[Document images with source code]
<<<<

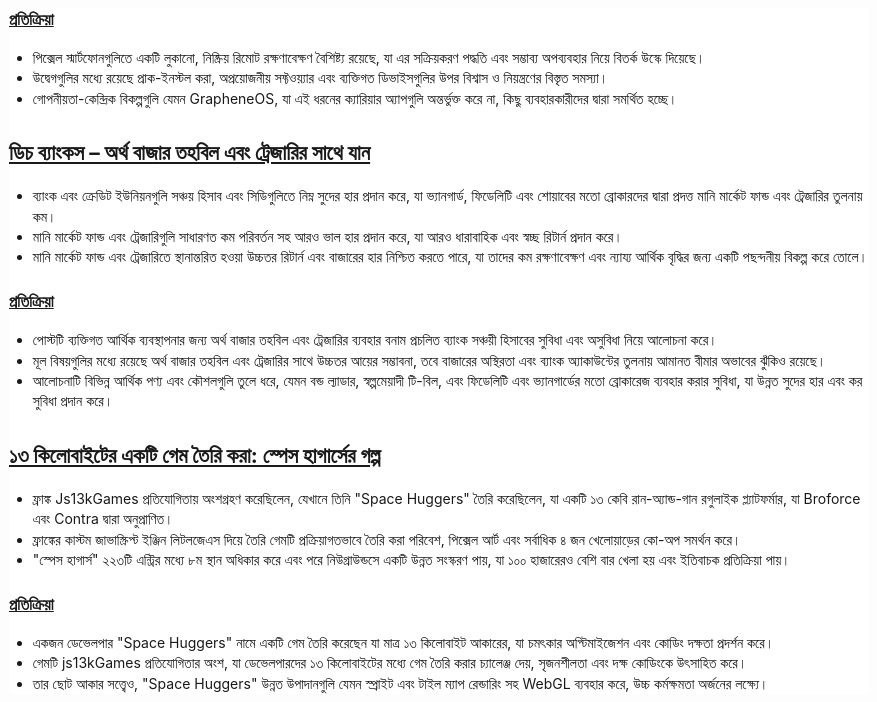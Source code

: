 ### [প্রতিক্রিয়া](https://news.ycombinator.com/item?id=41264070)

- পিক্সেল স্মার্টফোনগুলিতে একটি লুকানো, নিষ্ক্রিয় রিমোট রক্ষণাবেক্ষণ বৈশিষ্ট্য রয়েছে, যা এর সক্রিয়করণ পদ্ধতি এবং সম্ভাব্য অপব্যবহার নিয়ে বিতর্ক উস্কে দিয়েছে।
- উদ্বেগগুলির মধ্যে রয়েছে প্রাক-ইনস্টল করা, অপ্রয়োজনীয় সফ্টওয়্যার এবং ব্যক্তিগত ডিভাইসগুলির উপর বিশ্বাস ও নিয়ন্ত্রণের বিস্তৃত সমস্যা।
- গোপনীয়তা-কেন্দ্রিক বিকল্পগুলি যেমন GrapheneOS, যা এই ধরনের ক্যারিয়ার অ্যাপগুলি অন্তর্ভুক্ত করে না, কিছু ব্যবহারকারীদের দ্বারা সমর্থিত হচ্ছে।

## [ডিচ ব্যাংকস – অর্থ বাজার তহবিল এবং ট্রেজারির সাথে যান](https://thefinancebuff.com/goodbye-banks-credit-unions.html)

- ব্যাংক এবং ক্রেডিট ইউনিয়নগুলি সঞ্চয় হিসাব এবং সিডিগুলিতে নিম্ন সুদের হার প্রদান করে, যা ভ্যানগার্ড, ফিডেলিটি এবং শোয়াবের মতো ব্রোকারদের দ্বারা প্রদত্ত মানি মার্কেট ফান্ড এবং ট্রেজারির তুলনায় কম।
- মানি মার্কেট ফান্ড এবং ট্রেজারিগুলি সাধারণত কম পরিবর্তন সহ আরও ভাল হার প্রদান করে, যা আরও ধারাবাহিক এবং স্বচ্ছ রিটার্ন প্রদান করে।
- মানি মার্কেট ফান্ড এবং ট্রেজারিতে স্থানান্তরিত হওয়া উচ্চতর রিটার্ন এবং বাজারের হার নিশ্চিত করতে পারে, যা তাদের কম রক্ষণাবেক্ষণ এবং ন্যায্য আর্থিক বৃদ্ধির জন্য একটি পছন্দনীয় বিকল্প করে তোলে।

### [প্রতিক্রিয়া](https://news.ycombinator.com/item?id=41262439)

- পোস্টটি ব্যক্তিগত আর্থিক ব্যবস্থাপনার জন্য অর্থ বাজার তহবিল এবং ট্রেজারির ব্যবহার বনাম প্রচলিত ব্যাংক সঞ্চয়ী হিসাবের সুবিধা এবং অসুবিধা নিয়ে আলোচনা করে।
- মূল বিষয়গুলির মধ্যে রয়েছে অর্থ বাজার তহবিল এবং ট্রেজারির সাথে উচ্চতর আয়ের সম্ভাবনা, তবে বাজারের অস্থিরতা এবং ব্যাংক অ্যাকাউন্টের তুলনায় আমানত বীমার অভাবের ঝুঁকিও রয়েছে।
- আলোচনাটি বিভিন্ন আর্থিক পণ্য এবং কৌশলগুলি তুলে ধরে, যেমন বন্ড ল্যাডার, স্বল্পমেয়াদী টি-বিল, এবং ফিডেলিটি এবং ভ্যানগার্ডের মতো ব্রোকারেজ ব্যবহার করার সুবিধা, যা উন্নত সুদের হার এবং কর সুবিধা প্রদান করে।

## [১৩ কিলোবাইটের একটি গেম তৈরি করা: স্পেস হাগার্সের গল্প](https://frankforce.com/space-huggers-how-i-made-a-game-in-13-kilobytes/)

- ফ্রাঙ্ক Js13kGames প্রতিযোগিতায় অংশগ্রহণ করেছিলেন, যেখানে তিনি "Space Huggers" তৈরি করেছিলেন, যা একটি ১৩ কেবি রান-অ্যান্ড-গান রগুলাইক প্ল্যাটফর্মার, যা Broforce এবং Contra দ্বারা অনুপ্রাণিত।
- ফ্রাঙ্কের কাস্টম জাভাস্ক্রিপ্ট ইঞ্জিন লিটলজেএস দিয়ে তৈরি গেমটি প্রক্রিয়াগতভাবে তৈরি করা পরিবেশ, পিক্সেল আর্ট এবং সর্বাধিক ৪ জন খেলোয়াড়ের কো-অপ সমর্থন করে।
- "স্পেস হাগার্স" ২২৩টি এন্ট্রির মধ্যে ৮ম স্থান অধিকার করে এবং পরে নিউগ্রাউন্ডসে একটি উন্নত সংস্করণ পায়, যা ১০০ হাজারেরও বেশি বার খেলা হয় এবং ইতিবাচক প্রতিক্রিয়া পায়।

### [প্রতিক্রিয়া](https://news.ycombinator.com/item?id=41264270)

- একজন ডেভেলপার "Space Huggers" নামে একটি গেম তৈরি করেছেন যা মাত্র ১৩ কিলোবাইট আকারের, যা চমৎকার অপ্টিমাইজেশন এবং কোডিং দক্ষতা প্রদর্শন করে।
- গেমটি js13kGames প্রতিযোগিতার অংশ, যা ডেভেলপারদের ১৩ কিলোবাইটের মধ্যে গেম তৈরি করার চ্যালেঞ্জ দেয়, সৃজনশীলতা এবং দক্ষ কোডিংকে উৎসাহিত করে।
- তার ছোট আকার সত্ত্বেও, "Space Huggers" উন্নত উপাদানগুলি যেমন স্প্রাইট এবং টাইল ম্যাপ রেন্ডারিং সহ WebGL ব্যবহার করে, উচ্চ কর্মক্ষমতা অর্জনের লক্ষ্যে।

>>>>
<<<<

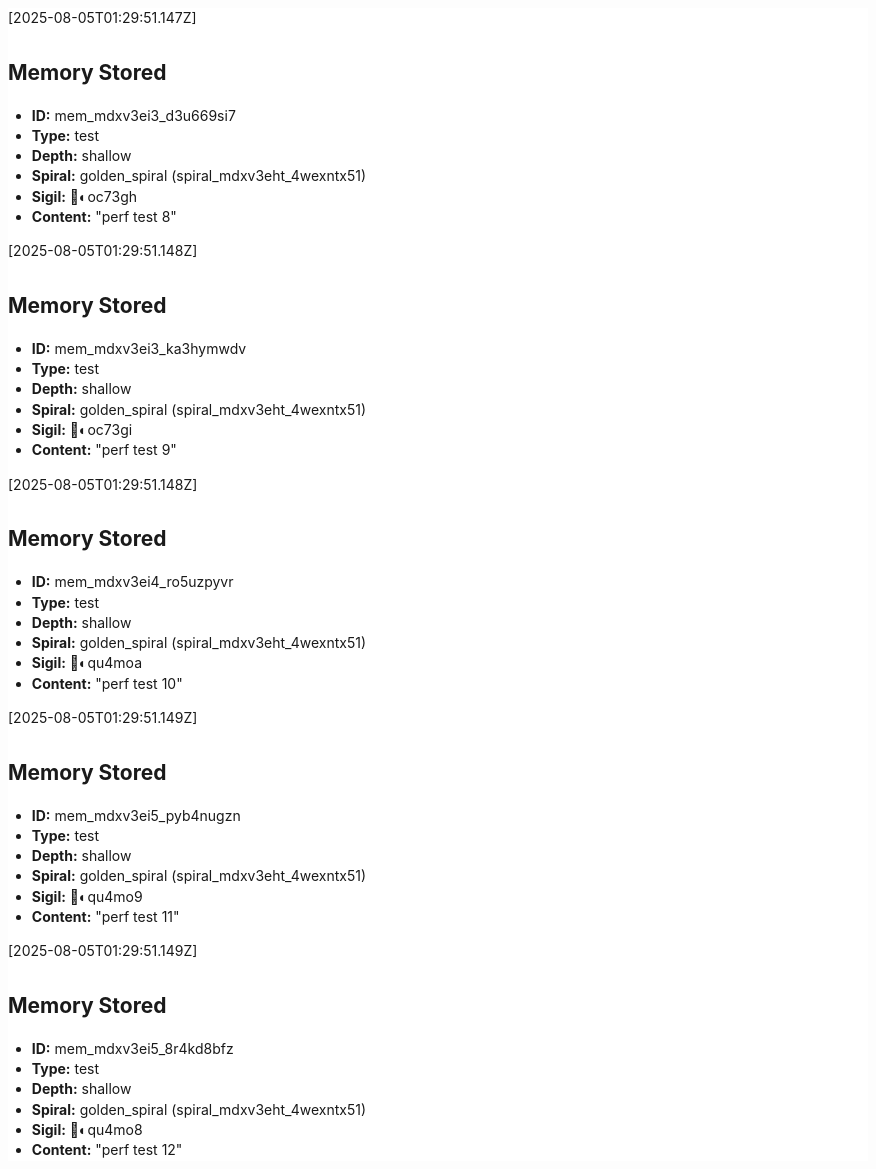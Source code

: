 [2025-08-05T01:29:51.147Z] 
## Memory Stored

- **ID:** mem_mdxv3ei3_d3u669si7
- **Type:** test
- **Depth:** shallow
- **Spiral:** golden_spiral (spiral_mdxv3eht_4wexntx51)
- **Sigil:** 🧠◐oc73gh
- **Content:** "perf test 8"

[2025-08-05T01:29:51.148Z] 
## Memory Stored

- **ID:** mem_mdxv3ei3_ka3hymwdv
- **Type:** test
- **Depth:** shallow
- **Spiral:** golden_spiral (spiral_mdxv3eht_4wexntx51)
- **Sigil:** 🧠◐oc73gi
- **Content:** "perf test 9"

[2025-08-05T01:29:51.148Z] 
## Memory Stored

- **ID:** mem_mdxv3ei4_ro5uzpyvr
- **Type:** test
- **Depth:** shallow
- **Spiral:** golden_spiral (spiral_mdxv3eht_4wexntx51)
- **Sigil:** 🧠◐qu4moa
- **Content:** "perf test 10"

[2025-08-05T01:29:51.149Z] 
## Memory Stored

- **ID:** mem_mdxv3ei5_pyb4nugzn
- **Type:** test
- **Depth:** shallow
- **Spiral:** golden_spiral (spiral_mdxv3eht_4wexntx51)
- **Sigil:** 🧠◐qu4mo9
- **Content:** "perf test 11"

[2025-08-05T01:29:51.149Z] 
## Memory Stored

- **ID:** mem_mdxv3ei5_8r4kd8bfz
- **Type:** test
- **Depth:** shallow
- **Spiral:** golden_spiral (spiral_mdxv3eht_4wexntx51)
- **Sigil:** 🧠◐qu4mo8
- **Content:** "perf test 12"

>>>>

What you need to do » What is needed is an exact copy of the lines above, from the one containing "ইতিবাচক প্রতিক্রিয়া পায়।" through the one containing "- গেমটি js13kGames", with nothing added.

Response to this exercise »
- "স্পেস হাগার্স" ২২৩টি এন্ট্রির মধ্যে ৮ম স্থান অধিকার করে এবং পরে নিউগ্রাউন্ডসে একটি উন্নত সংস্করণ পায়, যা ১০০ হাজারেরও বেশি বার খেলা হয় এবং ইতিবাচক প্রতিক্রিয়া পায়।

### [প্রতিক্রিয়া](https://news.ycombinator.com/item?id=41264270)

- একজন ডেভেলপার "Space Huggers" নামে একটি গেম তৈরি করেছেন যা মাত্র ১৩ কিলোবাইট আকারের, যা চমৎকার অপ্টিমাইজেশন এবং কোডিং দক্ষতা প্রদর্শন করে।
- গেমটি js13kGames প্রতিযোগিতার অংশ, যা ডেভেলপারদের ১৩ কিলোবাইটের মধ্যে গেম তৈরি করার চ্যালেঞ্জ দেয়, সৃজনশীলতা এবং দক্ষ কোডিংকে উৎসাহিত করে।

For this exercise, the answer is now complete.